Westminster Lloyd George Domesday Survey reveals the American born MP and the Lady with the Lamp

Westminster Lloyd George Domesday Survey reveals the American born MP and the Lady with the Lamp

The latest area of London to be released in the Lloyd George Domesday Survey of 1910 1915 is for the streets of Westminster.

Nick Thorne, Writer at TheGenealogist

Nick Thorne

Writer at TheGenealogist


The latest area of London to be released in the Lloyd George Domesday Survey of 1910 1915 is for the streets of Westminster. In a district synonymous with the seat of power, its properties attracted more than its fair share of the important from the time. Listed by their titles instead of their names, are the First Lord of The Treasury (Prime Minister) and the Chancellor of the Exchequer in Downing Street. The records show that Westminster was also favoured by many Dukes, Earls, Marquises, Knights and Honorables for its townhouses in its more fashionable streets. While not as numerous as in other areas, there are still ordinary people found living in some of these streets there are shopkeepers, publicans and other small businesspeople.

The Baroness’s husband

There are a number of MPs with houses in the locality and one interesting example is the MP for the actual area of Westminster, William Burdett-Coutts. By this time he was a widower, but until a few years earlier he had been the much younger husband of Lady Angela Burdett-Coutts, a rich heiress who was a Baroness in her own right. In these records he is found still living in her house 1 Stratton Street off Piccadilly.

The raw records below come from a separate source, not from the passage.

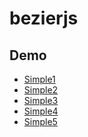 bezierjs
================================

Demo
-----------------
* [Simple1](http://06wj.github.com/bezierjs/1/)
* [Simple2](http://06wj.github.com/bezierjs/2/)
* [Simple3](http://06wj.github.com/bezierjs/3/)
* [Simple4](http://06wj.github.com/bezierjs/4/)
* [Simple5](http://06wj.github.com/bezierjs/5/)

William Burdett-Coutts’s parliamentary constituency would actually be abolished in the election at the end of WWI in 1918, but he would stand for and gain the newly created seat of Westminster Abbey that same year. The road in which they lived was a very upmarket street that ran down the side of Devonshire House, the London home of the Dukes of Devonshire. Devonshire House was in fact given up after the First World War by the Duke and sold to developers who had it demolished in the 1920s and replaced with flats, a hotel and a showroom.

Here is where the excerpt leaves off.